Top of RECORDS FOR THE EXERCISE

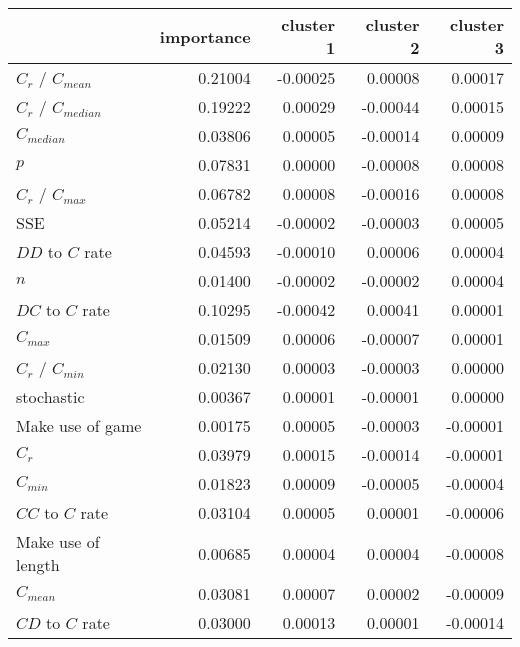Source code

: \begin{tabular}{lrrrr}
\toprule
{} &  importance &  cluster 1 &  cluster 2 &  cluster 3 \\
\midrule
$C_r$ / $C_{mean}$   &     0.21004 &   -0.00025 &    0.00008 &    0.00017 \\
$C_r$ / $C_{median}$ &     0.19222 &    0.00029 &   -0.00044 &    0.00015 \\
$C_{median}$         &     0.03806 &    0.00005 &   -0.00014 &    0.00009 \\
$p$                  &     0.07831 &    0.00000 &   -0.00008 &    0.00008 \\
$C_r$ / $C_{max}$    &     0.06782 &    0.00008 &   -0.00016 &    0.00008 \\
SSE                  &     0.05214 &   -0.00002 &   -0.00003 &    0.00005 \\
$DD$ to $C$ rate     &     0.04593 &   -0.00010 &    0.00006 &    0.00004 \\
$n$                  &     0.01400 &   -0.00002 &   -0.00002 &    0.00004 \\
$DC$ to $C$ rate     &     0.10295 &   -0.00042 &    0.00041 &    0.00001 \\
$C_{max}$            &     0.01509 &    0.00006 &   -0.00007 &    0.00001 \\
$C_r$ / $C_{min}$    &     0.02130 &    0.00003 &   -0.00003 &    0.00000 \\
stochastic           &     0.00367 &    0.00001 &   -0.00001 &    0.00000 \\
Make use of game     &     0.00175 &    0.00005 &   -0.00003 &   -0.00001 \\
$C_r$                &     0.03979 &    0.00015 &   -0.00014 &   -0.00001 \\
$C_{min}$            &     0.01823 &    0.00009 &   -0.00005 &   -0.00004 \\
$CC$ to $C$ rate     &     0.03104 &    0.00005 &    0.00001 &   -0.00006 \\
Make use of length   &     0.00685 &    0.00004 &    0.00004 &   -0.00008 \\
$C_{mean}$           &     0.03081 &    0.00007 &    0.00002 &   -0.00009 \\
$CD$ to $C$ rate     &     0.03000 &    0.00013 &    0.00001 &   -0.00014 \\
\bottomrule
\end{tabular}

Bottom of RECORDS FOR THE EXERCISE

▶ TASK BRIEF
Scan the material above. Extract every line in which the word "mean" occurs.

▶ TASK RESPONSE
$C_r$ / $C_{mean}$   &     0.21004 &   -0.00025 &    0.00008 &    0.00017 \\
$C_{mean}$           &     0.03081 &    0.00007 &    0.00002 &   -0.00009 \\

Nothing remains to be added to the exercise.